In other instances, the appellate attorney might take an even more expansive global view of the lawsuit because it impacts related litigation throughout the state, across several states, or nationwide — tapping into the juridical-historical currents that shape industries and the law. The appellate attorney can oversee a client’s initiative in influencing the common law on certain issues across a number of jurisdictions. Appellate attorneys are especially apt at doing so because a large part of their skill set is identifying trends and changes in the common law and finding commonalities or differences to provide support for their clients’ position. Monitoring statewide and nationwide trends while keeping our clients’ objectives in sharp focus, our appellate attorneys can make sure that arguments across all jurisdictions are uniform and effectively framing issues to support the client’s broader initiatives.
Trial lawyers and appellate lawyers see the same case from different perspectives. Where the trial lawyer is focused on investigating, collecting evidence, and shaping a compelling narrative for a judge and jury, an appellate lawyer asks how legal issues in the case can be preserved and raised later in an appellate court. The presence of an appellate attorney at trial alone can help, in ways subtle but profound. As part of a trial team, an appellate attorney gently reminds a judge that the defense is prepared to go the distance, preserving every possible issue for appeal.
But an appellate attorney is never present at trial just for “show.” Our clients often ask our appellate attorneys to monitor trials and present a more dispassionate view of the proceedings: How are the jurors reacting to the evidence? What kinds of rulings has the trial judge made? How is the court receiving the evidence? What is the overall impression? Reporting on these issues not only provides clients with a different perspective, but also allows the trial lawyer to concentrate on one thing: trying the case.

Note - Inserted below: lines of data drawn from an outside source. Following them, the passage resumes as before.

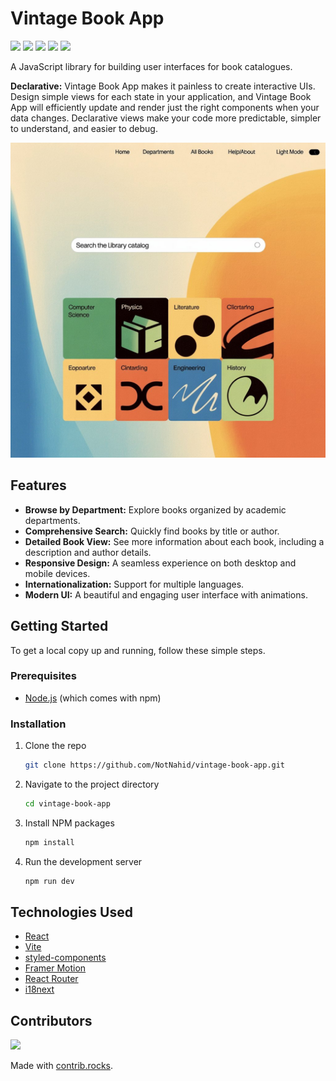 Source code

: # Vintage Book App

[![](https://img.shields.io/badge/license-MIT-blue.svg)](https://github.com/NotNahid/vintage-book-app/blob/main/LICENSE)
[![](https://img.shields.io/badge/npm-v0.0.0-blue.svg)](https://www.npmjs.com/package/vintage-ui-version)
[![](https://img.shields.io/badge/PRs-welcome-brightgreen.svg)](https://github.com/NotNahid/vintage-book-app/blob/main/CONTRIBUTING.md)
[![](https://img.shields.io/github/workflow/status/NotNahid/vintage-book-app/CI/main)](https://github.com/NotNahid/vintage-book-app/actions)
[![](https://api.komarev.com/a/v1/komarev/repo-visitor-count/NotNahid/vintage-book-app)](https://github.com/NotNahid/vintage-book-app)

A JavaScript library for building user interfaces for book catalogues.

**Declarative:** Vintage Book App makes it painless to create interactive UIs. Design simple views for each state in your application, and Vintage Book App will efficiently update and render just the right components when your data changes. Declarative views make your code more predictable, simpler to understand, and easier to debug.

![Vintage Book App Screenshot](https://raw.githubusercontent.com/NotNahid/vintage-book-app/main/public/preview-image.jpeg)

## Features

*   **Browse by Department:** Explore books organized by academic departments.
*   **Comprehensive Search:** Quickly find books by title or author.
*   **Detailed Book View:** See more information about each book, including a description and author details.
*   **Responsive Design:** A seamless experience on both desktop and mobile devices.
*   **Internationalization:** Support for multiple languages.
*   **Modern UI:** A beautiful and engaging user interface with animations.

## Getting Started

To get a local copy up and running, follow these simple steps.

### Prerequisites

*   [Node.js](https://nodejs.org/) (which comes with npm)

### Installation

1.  Clone the repo
    ```sh
    git clone https://github.com/NotNahid/vintage-book-app.git
    ```
2.  Navigate to the project directory
    ```sh
    cd vintage-book-app
    ```
3.  Install NPM packages
    ```sh
    npm install
    ```
4.  Run the development server
    ```sh
    npm run dev
    ```

## Technologies Used

*   [React](https://reactjs.org/)
*   [Vite](https://vitejs.dev/)
*   [styled-components](https://styled-components.com/)
*   [Framer Motion](https://www.framer.com/motion/)
*   [React Router](https://reactrouter.com/)
*   [i18next](https://www.i18next.com/)

## Contributors

<a href="https://github.com/NotNahid/vintage-book-app/graphs/contributors">
  <img src="https://contrib.rocks/image?repo=NotNahid/vintage-book-app" />
</a>

Made with [contrib.rocks](https://contrib.rocks).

If it’s more than just monitoring a client wants, our appellate attorneys can leverage their distinct skill sets and work seamlessly with trial teams, both before and during trial. Preparing motions in limine, trial memoranda, and other written submissions are just some of the ways appellate attorneys can utilize their skills while easing a trial lawyer’s burden. We also frequently serve primary and excess carriers and other clients to monitor full liability and damages trials, helping to craft arguments and consulting on objections to preserve the record — while striving to work fluently and constructively with experienced trial counsel, never stepping on toes and sharing the common objective of protecting the clients’ rights.
At the same time, our attorneys watch cases nationwide and inform clients and trial attorneys of important developments — during trials to make sure our arguments are based on the latest case law, but also in times of relative calm, seven days a week and 365 days a year, to keep our clients cognizant of trends that could affect their business.